ゆうこは慌てて立ち上がって俺の元まで来ると、その袋をぐいっと引っ張った。


「なに、そんな見られたくないものなわけ?」

「え、いやまぁ、お守りみたいな」

「なに入ってんの?」

「えー、恥ずかしいから無理」


ゆうこが渋るように巾着袋を握り締めて隠そうとする。

まぁお守りって人に見せるものでもないしな。

じっと顔を見ていると、ゆうこがかぁっと顔を赤くしてびっくりする。

 

「なんでお前顔赤いの」

「え、いや、だって」

「そのお守りのせい? なに、見せろよ」


顔を赤くされたら見たくなる。

どんなものが入ってんだ。

夫婦なんだしお守りの中身を見ても罰は当たんないだろう。

ゆうこから取り上げると、ゆうこは観念したように両手で顔を覆った。

ベルベット生地の綺麗な袋のひもをほどいて中を見てみる。


シルバーのプレート?

お守りというと、なにか紙のようなものが入っていたと思うけど、ゆうこのこれは手作りだから違うらしい。

思い出のものなのか?


奥深くに置かれているそれを手に出してみる。

小さく手の平に載ったそれ。


思わず目を見開いた。


「…………はぁ?」

 

ゆうこの顔を疑うように見ると、ゆうこが顔を真っ赤にしたまま、こっちを見ている。

気まずげなその顔にもう一度プレートに視線を戻した。

なんでこれがゆうこの手元に?

だんだんこっちが恥ずかしくなってきて、耳が熱くなるのを感じながら手に取って、表と裏を見てみる。


あまりにも熱の入った彫り方で見ていると照れくさい。

あの頃の俺そのもののようで、不器用で、でも必死で、そんな俺を写したようなプレート。


「なにこれ。
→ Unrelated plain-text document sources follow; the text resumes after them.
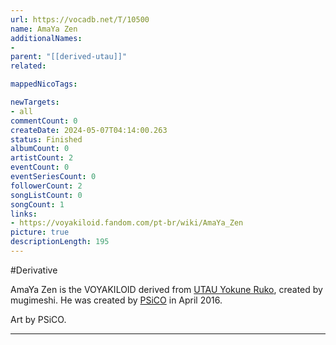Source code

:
 ```yaml
---
url: https://vocadb.net/T/10500
name: AmaYa Zen
additionalNames: 
- 
parent: "[[derived-utau]]"
related:

mappedNicoTags:

newTargets:
- all
commentCount: 0
createDate: 2024-05-07T04:14:00.263
status: Finished
albumCount: 0
artistCount: 2
eventCount: 0
eventSeriesCount: 0
followerCount: 2
songListCount: 0
songCount: 1
links: 
- https://voyakiloid.fandom.com/pt-br/wiki/AmaYa_Zen
picture: true
descriptionLength: 195
---
```


#Derivative

AmaYa Zen is the VOYAKILOID derived from [UTAU Yokune Ruko](https://vocadb.net/Ar/2673), created by mugimeshi. He was created by [PSiCO](https://vocadb.net/Ar/66828) in April 2016.

Art by PSiCO.

---

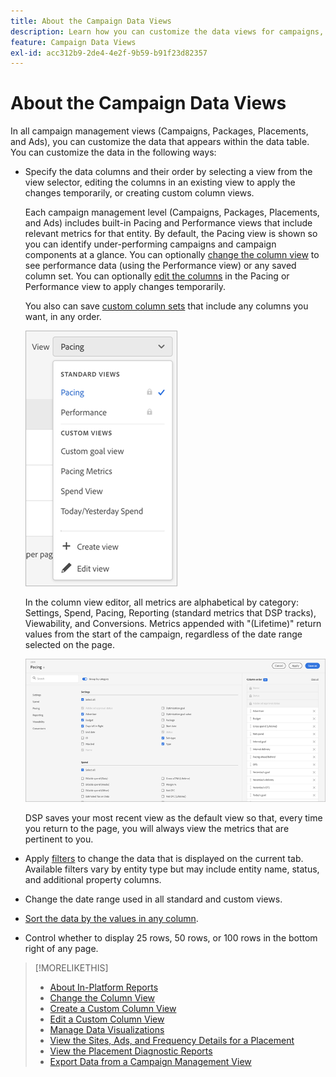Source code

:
 ```yaml
---
title: About the Campaign Data Views
description: Learn how you can customize the data views for campaigns, packages, placements, and ads.
feature: Campaign Data Views
exl-id: acc312b9-2de4-4e2f-9b59-b91f23d82357
---
```

# About the Campaign Data Views

In all campaign management views (Campaigns, Packages, Placements, and Ads), you can customize the data that appears within the data table. You can customize the data in the following ways:

* Specify the data columns and their order by selecting a view from the view selector, editing the columns in an existing view to apply the changes temporarily, or creating custom column views.

   Each campaign management level (Campaigns, Packages, Placements, and Ads) includes built-in Pacing and Performance views that include relevant metrics for that entity. By default, the Pacing view is shown so you can identify under-performing campaigns and campaign components at a glance. You can optionally [change the column view](column-view-change.md) to see performance data (using the Performance view) or any saved column set. You can optionally [edit the columns](column-view-edit.md) in the Pacing or Performance view to apply changes temporarily.

   You also can save [custom column sets](column-view-create.md) that include any columns you want, in any order.

   ![column view selector](/help/dsp/assets/column-view-selector.png)

   In the column view editor, all metrics are alphabetical by category: Settings, Spend, Pacing, Reporting (standard metrics that DSP tracks), Viewability, and Conversions. Metrics appended with "(Lifetime)" return values from the start of the campaign, regardless of the date range selected on the page.

   ![column view editor](/help/dsp/assets/column-view-editor.png)

   DSP saves your most recent view as the default view so that, every time you return to the page, you will always view the metrics that are pertinent to you.

* Apply [filters](campaign-data-filter.md) to change the data that is displayed on the current tab. Available filters vary by entity type but may include entity name, status, and additional property columns.

* Change the date range used in all standard and custom views.

* [Sort the data by the values in any column](campaign-data-sort.md).

* Control whether to display 25 rows, 50 rows, or 100 rows in the bottom right of any page.

>[!MORELIKETHIS]
>
>* [About In-Platform Reports](campaign-reports-about.md)
>* [Change the Column View](column-view-change.md)
>* [Create a Custom Column View](column-view-create.md)
>* [Edit a Custom Column View](column-view-edit.md)
>* [Manage Data Visualizations](campaign-data-visualization-manage.md)
>* [View the Sites, Ads, and Frequency Details for a Placement](placement-details-view.md)
>* [View the Placement Diagnostic Reports](placement-diagnostics.md)
>* [Export Data from a Campaign Management View](campaign-export-data.md)
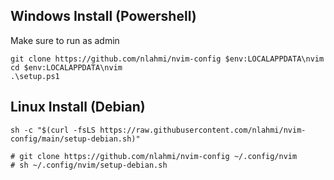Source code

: ## Windows Install (Powershell)
Make sure to run as admin
```
git clone https://github.com/nlahmi/nvim-config $env:LOCALAPPDATA\nvim
cd $env:LOCALAPPDATA\nvim
.\setup.ps1
```

## Linux Install (Debian)
```
sh -c "$(curl -fsLS https://raw.githubusercontent.com/nlahmi/nvim-config/main/setup-debian.sh)"

# git clone https://github.com/nlahmi/nvim-config ~/.config/nvim
# sh ~/.config/nvim/setup-debian.sh
```
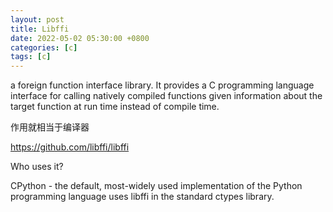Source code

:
 ```yaml
---
layout: post
title: Libffi
date: 2022-05-02 05:30:00 +0800
categories: [c]
tags: [c]
---
```


a foreign function interface library. It provides a C programming language interface for calling natively compiled functions given information about the target function at run time instead of compile time.

作用就相当于编译器

https://github.com/libffi/libffi

Who uses it?

CPython - the default, most-widely used implementation of the Python programming language uses libffi in the standard ctypes library.
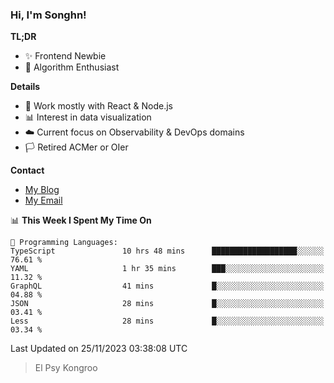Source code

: ### Hi, I'm Songhn!

**TL;DR**

- ✨ Frontend Newbie
- 🎈 Algorithm Enthusiast

**Details**

- 🎯 Work mostly with React & Node.js
- 📊 Interest in data visualization
- ☁️ Current focus on Observability & DevOps domains
- 🏳️ Retired ACMer or OIer

**Contact**
- [My Blog](https://blog.songhn.com)
- [My Email](mailto:songhn233@gmail.com)

<!--START_SECTION:waka-->
📊 **This Week I Spent My Time On** 

```text
💬 Programming Languages: 
TypeScript               10 hrs 48 mins      ███████████████████░░░░░░   76.61 % 
YAML                     1 hr 35 mins        ███░░░░░░░░░░░░░░░░░░░░░░   11.32 % 
GraphQL                  41 mins             █░░░░░░░░░░░░░░░░░░░░░░░░   04.88 % 
JSON                     28 mins             █░░░░░░░░░░░░░░░░░░░░░░░░   03.41 % 
Less                     28 mins             █░░░░░░░░░░░░░░░░░░░░░░░░   03.34 % 
```


 Last Updated on 25/11/2023 03:38:08 UTC
<!--END_SECTION:waka-->

> El Psy Kongroo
いつから持ってたわけ」

「いつって。高三の時、から」

「はぁ? でもまぁそうか。え、でも、なに。どこから? 俺これ捨てたと思うんだけど」

「……もらった」

「誰から」

「恵子さん」

「恵子ぉ? お前が? 喋った事なかっただろ」 


そう言いながら何となく当時の事を思い出してくる。

そういや俺。

このプレートをゴミ箱に捨てたんだっけ。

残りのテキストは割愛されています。